本当の意味で神格化したら、それこそ不眠不休で一生生きていけるようになる。
眠いと言っている時点でまだ低級の神であり力自体も完全には定着していないのだ。
低級の場合だと実体すら持たない神も多く、神器や依代のみが実際に存在しているだけという神もいる。
その場合、物が動くような現象が起こるのだ。物そのものが神なのだから。一番分かりやすい例は付喪神だ。
長い間人に大切にされた物は自我を持ち動き回ることができるようになる。これが付喪神だ。妖怪と見られることも多いがれっきとした神様である。
リシャットの現在の階級はこの付喪神より下。下の下の下、といったところだろう。
本人が階級を上げる気がないだけでやろうと思えばおそらく恐ろしいスピードで上がる。
それこそ大国主大神と同等の階級まで上がることも不可能ではない。というか時間の問題だろう。
この世界では階級の上がり下がりは認知度で決まる。崇められている神ほど階級が上がり、辺境の土地神などの認知されている人数が少ない神は階級が下がる。

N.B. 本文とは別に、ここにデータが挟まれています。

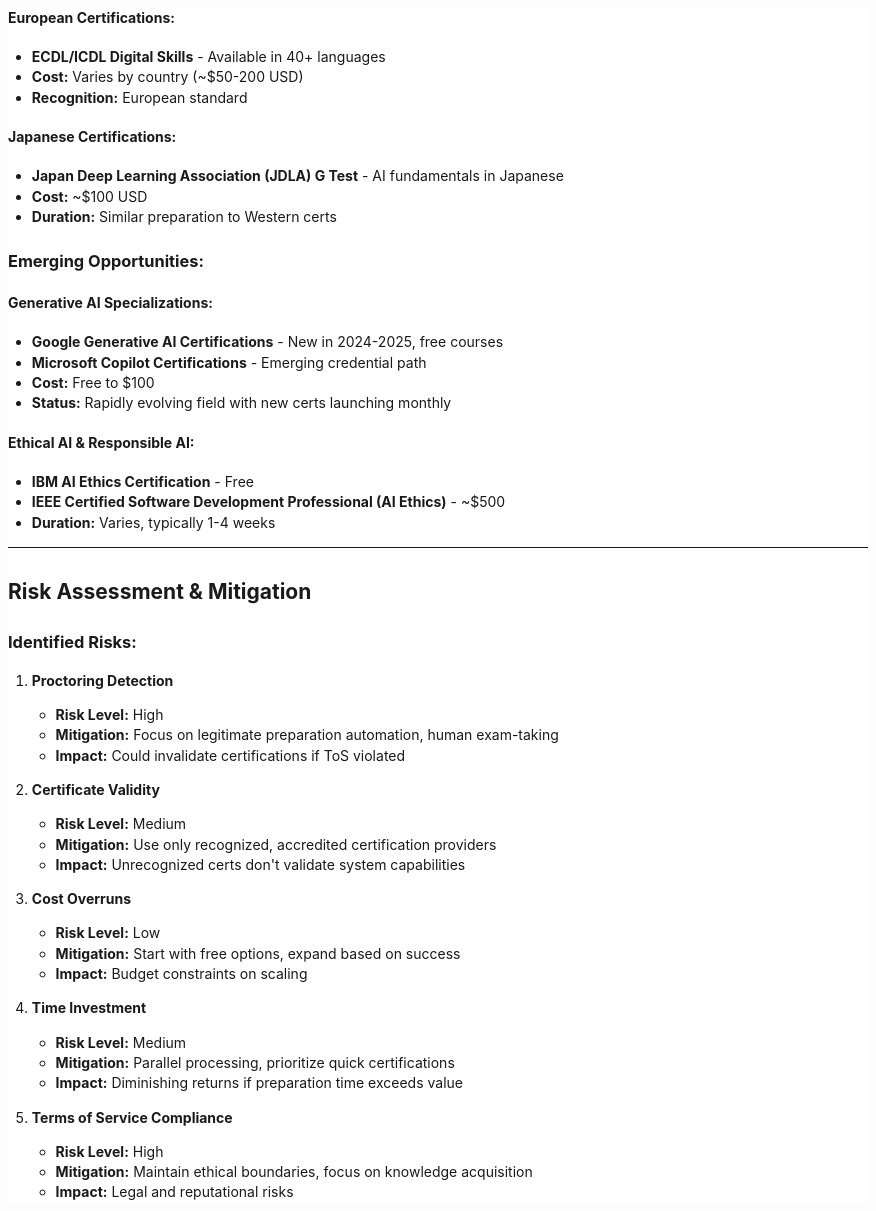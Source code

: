 #### European Certifications:
- **ECDL/ICDL Digital Skills** - Available in 40+ languages
- **Cost:** Varies by country (~$50-200 USD)
- **Recognition:** European standard

#### Japanese Certifications:
- **Japan Deep Learning Association (JDLA) G Test** - AI fundamentals in Japanese
- **Cost:** ~$100 USD
- **Duration:** Similar preparation to Western certs

### Emerging Opportunities:

#### Generative AI Specializations:
- **Google Generative AI Certifications** - New in 2024-2025, free courses
- **Microsoft Copilot Certifications** - Emerging credential path
- **Cost:** Free to $100
- **Status:** Rapidly evolving field with new certs launching monthly

#### Ethical AI & Responsible AI:
- **IBM AI Ethics Certification** - Free
- **IEEE Certified Software Development Professional (AI Ethics)** - ~$500
- **Duration:** Varies, typically 1-4 weeks

---

## Risk Assessment & Mitigation

### Identified Risks:

1. **Proctoring Detection**
   - **Risk Level:** High
   - **Mitigation:** Focus on legitimate preparation automation, human exam-taking
   - **Impact:** Could invalidate certifications if ToS violated

2. **Certificate Validity**
   - **Risk Level:** Medium
   - **Mitigation:** Use only recognized, accredited certification providers
   - **Impact:** Unrecognized certs don't validate system capabilities

3. **Cost Overruns**
   - **Risk Level:** Low
   - **Mitigation:** Start with free options, expand based on success
   - **Impact:** Budget constraints on scaling

4. **Time Investment**
   - **Risk Level:** Medium
   - **Mitigation:** Parallel processing, prioritize quick certifications
   - **Impact:** Diminishing returns if preparation time exceeds value

5. **Terms of Service Compliance**
   - **Risk Level:** High
   - **Mitigation:** Maintain ethical boundaries, focus on knowledge acquisition
   - **Impact:** Legal and reputational risks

神としてほとんど認知されていないリシャットは最も最下層に居ることになるのだ。
リシャットが本気で神格を上げるならテレビに出てしまえば一発である。ここまで顔の整った人は早々いないのできっと全世界的に話題になる。
リシャットにその気は一切ないが。
「ああ、風呂入って寝るよ………」
風呂に入り、さっぱりしてすぐに寝た。その手には手帳がしっかりと握られていた。